Gluten-free and vegan 10-Minute Cinnamon Raisin Brown Rice Breakfast Porridge is great to warm up with on a chilly morning!
Sometimes the only thing that gets me out of bed on a freezing cold winter morning is the thought of a warm breakfast. And maybe a hot cup of coffee to go along with it.
Oatmeal is always a good stick-to-your-ribs hot breakfast choice, but why not switch things up a little? One chilly morning I had a tub of leftover brown rice in my fridge and a tummy growling for breakfast. 10 minutes later I was a pretty happy girl with a bowlful of this.
Take note that you don’t have to use brown rice for this recipe; you can use any kind of leftover rice you have. And if raisins aren’t your thing, swap them out for dried cherries, apricots, etc., or skip them altogether.
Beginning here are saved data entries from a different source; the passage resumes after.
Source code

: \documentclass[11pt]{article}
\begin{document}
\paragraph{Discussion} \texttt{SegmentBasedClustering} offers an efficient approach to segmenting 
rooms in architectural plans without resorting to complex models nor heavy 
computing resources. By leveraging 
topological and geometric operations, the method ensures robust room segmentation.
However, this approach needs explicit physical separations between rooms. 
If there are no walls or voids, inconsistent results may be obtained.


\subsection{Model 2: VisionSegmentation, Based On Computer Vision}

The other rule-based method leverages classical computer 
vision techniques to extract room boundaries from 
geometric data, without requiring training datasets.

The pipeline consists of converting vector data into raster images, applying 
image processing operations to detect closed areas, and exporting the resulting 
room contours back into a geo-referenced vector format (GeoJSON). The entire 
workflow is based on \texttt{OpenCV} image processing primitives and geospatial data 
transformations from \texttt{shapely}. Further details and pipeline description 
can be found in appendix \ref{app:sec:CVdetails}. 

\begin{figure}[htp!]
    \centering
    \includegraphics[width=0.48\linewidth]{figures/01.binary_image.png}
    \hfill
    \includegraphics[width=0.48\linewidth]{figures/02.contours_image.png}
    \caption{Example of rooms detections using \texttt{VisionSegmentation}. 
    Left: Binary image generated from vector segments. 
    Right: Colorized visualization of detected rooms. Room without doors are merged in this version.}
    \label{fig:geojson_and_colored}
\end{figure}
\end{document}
And if you’re just cooking for one, no worries because this keeps well in the fridge; you’ll be set with breakfast for the next few days!
And if you’re looking for more breakfast porridge inspiration:
Want to go savory instead of sweet with your leftover brown rice? Check out Brown Rice Bowls Under 400 Calories from Cooking Light!
- 3 cups cooked brown rice
- 1¾ cups (415 ml) plain, unsweetened almond “milk” (or any kind of milk you like)
- 3-4 tablespoons coconut sugar (or lightly packed light brown sugar)
- 2 tablespoons golden flaxseed meal
- 2 tablespoons raisins (I used golden raisins/sultanas)
- ¾ teaspoon ground cinnamon
- 1 pinch salt
- ¾ teaspoon pure vanilla extract
- Pomegranate arils
- Chopped nuts
- Shredded coconut
- Chia seeds
- Cacao nibs
- Combine the rice, milk, sugar, flaxseed meal, raisins, cinnamon, and salt in a medium saucepan. Bring to a boil over medium heat, and then turn the heat down slightly and cook until thickened to your liking, about 2 to 3 minutes, stirring frequently. Turn off the heat and stir in the vanilla extract.
- Serve warm with any toppings you like.